Den Rahmen und den Reifen habe ich mit einem festeren Draht/Zahnstocher und Zuckerkleber verbunden und von unten noch Draht und Schaschlikspieße angebracht, damit man das Motorrad auch später auf die Torte spießen kann. Sonst würde die Konstruktion zuammenbrechen 🙂 Damit der Rahmen in der Mitte vom Reifen sitzt (Bild 2) und nicht absackt, habe ich zwei Holzstäbchen drunter gelegt.
Und dann sind der Fantasie keine Grenzen gesetzt 🙂 Alle ausgeschnittenen Teile des Motors, Sitzbank, Verkleidung, Bremsscheiben und was da sonst noch so alles verbaut ist 🙂 mit Modelliefondant maßstabsgetreu nachmodellieren (dafür immer die Propotionen mit dem ausgedruckten Foto vergleichen).

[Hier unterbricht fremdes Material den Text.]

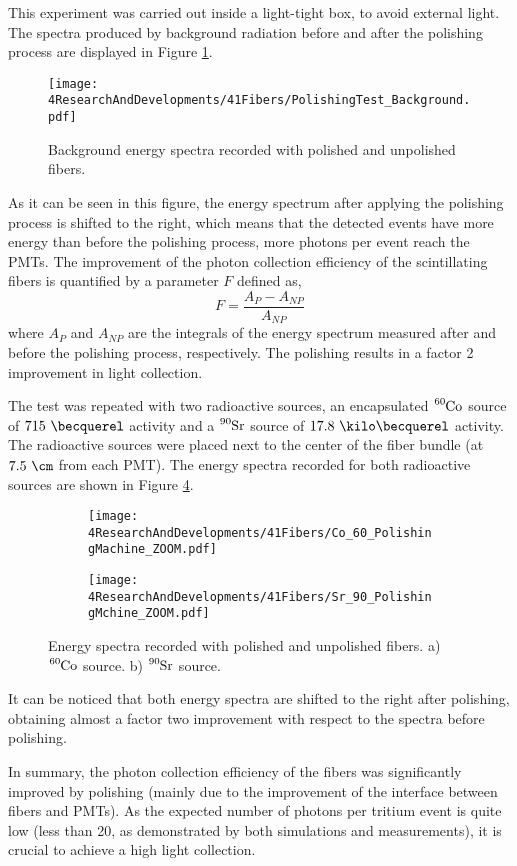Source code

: This experiment was carried out inside a light-tight box, to avoid external light. The spectra produced by background radiation before and after the polishing process are displayed in Figure \ref{fig:ResultsOfPolishingMachineBackground}.
\begin{figure}[]
\centering
\texttt{[image: 4ResearchAndDevelopments/41Fibers/PolishingTest\_Background.pdf]}
\caption{Background energy spectra recorded with polished and unpolished fibers.\label{fig:ResultsOfPolishingMachineBackground}}
\end{figure}
As it can be seen in this figure, the energy spectrum after applying the polishing process is shifted to the right, which means that the detected events have more energy than before the polishing process, more photons per event reach the PMTs. The improvement of the photon collection efficiency of the scintillating fibers is quantified by a parameter $F$ defined as,
\begin{equation}
F=\frac{A_{P}-A_{NP}}{A_{NP}}
\label{eq:RelativeImprovement}
\end{equation}
where $A_{P}$ and $A_{NP}$ are the integrals of the energy spectrum measured after and before the polishing process, respectively. The polishing results in a factor 2 improvement in light collection. 

The test was repeated with two radioactive sources, an encapsulated $\ce{^{60}Co}$ source of $715~\becquerel$ activity and a $\ce{^{90}Sr}$ source of $17.8~\kilo\becquerel$ activity. The radioactive sources were placed next to the center of the fiber bundle (at $7.5~\cm$ from each PMT). The energy spectra recorded for both radioactive sources are shown in Figure \ref{fig:ResultsOfPolishingMachineSources}.
\begin{figure}
\centering
    \begin{subfigure}[b]{1\textwidth}
    \centering
    \texttt{[image: 4ResearchAndDevelopments/41Fibers/Co\_60\_PolishingMachine\_ZOOM.pdf]}  
    \caption{\label{subfig:EnergySpectrumCo60PolishingTest}}
    \end{subfigure}
    \hfill
    \begin{subfigure}[b]{1\textwidth}
    \centering
    \texttt{[image: 4ResearchAndDevelopments/41Fibers/Sr\_90\_PolishingMchine\_ZOOM.pdf]}  
    \caption{\label{subfig:EnergySpectrumSr90PolishingTest}}
    \end{subfigure}
 \caption{Energy spectra recorded with polished and unpolished fibers. a) $\ce{^{60}Co}$ source. b) $\ce{^{90}Sr}$ source.}
 \label{fig:ResultsOfPolishingMachineSources}
\end{figure}
It can be noticed that both energy spectra are shifted to the right after polishing, obtaining almost a factor two improvement with respect to the spectra before polishing. 

In summary, the photon collection efficiency of the fibers was significantly improved by polishing (mainly due to the improvement of the interface between fibers and PMTs). As the expected number of photons per tritium event is quite low (less than 20, as demonstrated by both simulations and measurements), it is crucial to achieve a high light collection.
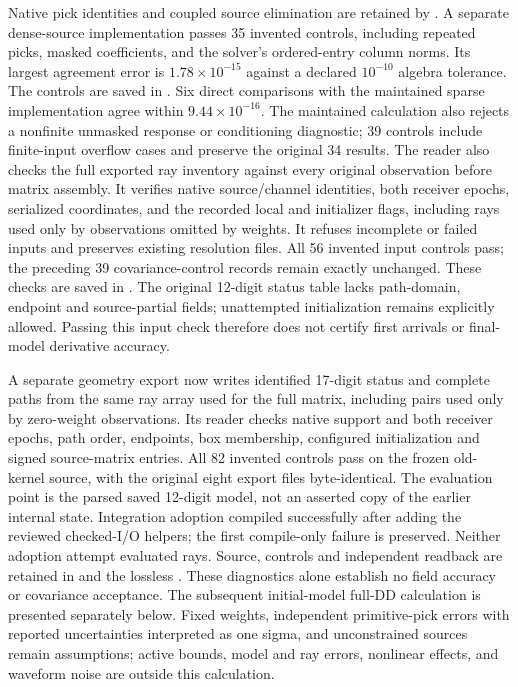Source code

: Native pick identities and coupled source elimination are retained by
. A separate
dense-source implementation passes 35 invented controls, including repeated
picks, masked coefficients, and the solver's ordered-entry column norms.
Its largest agreement error is $1.78\times10^{-15}$ against a declared
$10^{-10}$ algebra tolerance. The controls are saved in
.
Six direct comparisons with the maintained sparse implementation agree within
$9.44\times10^{-16}$. The maintained calculation also rejects a nonfinite
unmasked response or conditioning diagnostic; 39 controls include finite-input
overflow cases and preserve the original 34 results.
The reader also checks the full exported ray inventory against every original
observation before matrix assembly. It verifies native source/channel identities,
both receiver epochs, serialized coordinates, and the recorded local and
initializer flags, including rays used only by observations omitted by weights.
It refuses incomplete or failed inputs and preserves existing resolution files.
All 56 invented input controls pass; the preceding 39 covariance-control records
remain exactly unchanged. These checks are saved in
.
The original 12-digit status table lacks path-domain, endpoint and source-partial fields;
unattempted initialization remains explicitly allowed. Passing this input check
therefore does not certify first arrivals or final-model derivative accuracy.

A separate geometry export now writes identified 17-digit status and complete
paths from the same ray array used for the full matrix, including pairs used
only by zero-weight observations. Its reader checks native support and both
receiver epochs, path order, endpoints, box membership, configured
initialization and signed source-matrix entries. All 82 invented controls
pass on the frozen old-kernel source, with the original eight export files
byte-identical. The evaluation point is the parsed saved 12-digit model,
not an asserted copy of the earlier
internal state. Integration adoption compiled successfully after adding the
reviewed checked-I/O helpers; the first compile-only failure is preserved.
Neither adoption attempt evaluated rays. Source, controls and independent
readback are retained in
and the lossless
.
These diagnostics alone establish no field accuracy or covariance acceptance.
The subsequent initial-model full-DD calculation is presented separately below.
Fixed weights, independent primitive-pick errors with reported uncertainties
interpreted as one sigma, and unconstrained sources remain assumptions; active
bounds, model and ray errors, nonlinear effects, and waveform noise are outside
this calculation.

Wenn man mit der Seite fertig ist, steckt man das Motorrad am besten auf einen Styroporblock und stellt die andere Seite dann genauso her. Hier ist es jetzt etwas schwieriger, da das Motorrad jetzt nicht mehr liegen kann.
Wenn beide Seiten fertig sind, geht es an das Vorderrad. Herstellung wie das Hinterrad, rechts und links zwei in Modellierfondant eingekleidete Zahstocher befestigen (Federgabel). Und dann wird wirklich alles nach Bildern modelliert.
Der hintere Teil des Motorrades wurde mit einem Zahnstocker und Draht mit dem vorderen Teil des Motorrades verbunden. Draht und Zahnstocker kamen aus dem Tank und gingen in das vordere Cockpit. Alles Weitere wie Tacho, Spiegel, Blinker etc. habe ich teilweise nach Bildern modelliert oder eben so, wie es gerade passte 🙂 Ich habe zwar versucht alles so realistisch wie möglich nachzubauen, aber das ist teilweise einfach nicht möglich gewesen.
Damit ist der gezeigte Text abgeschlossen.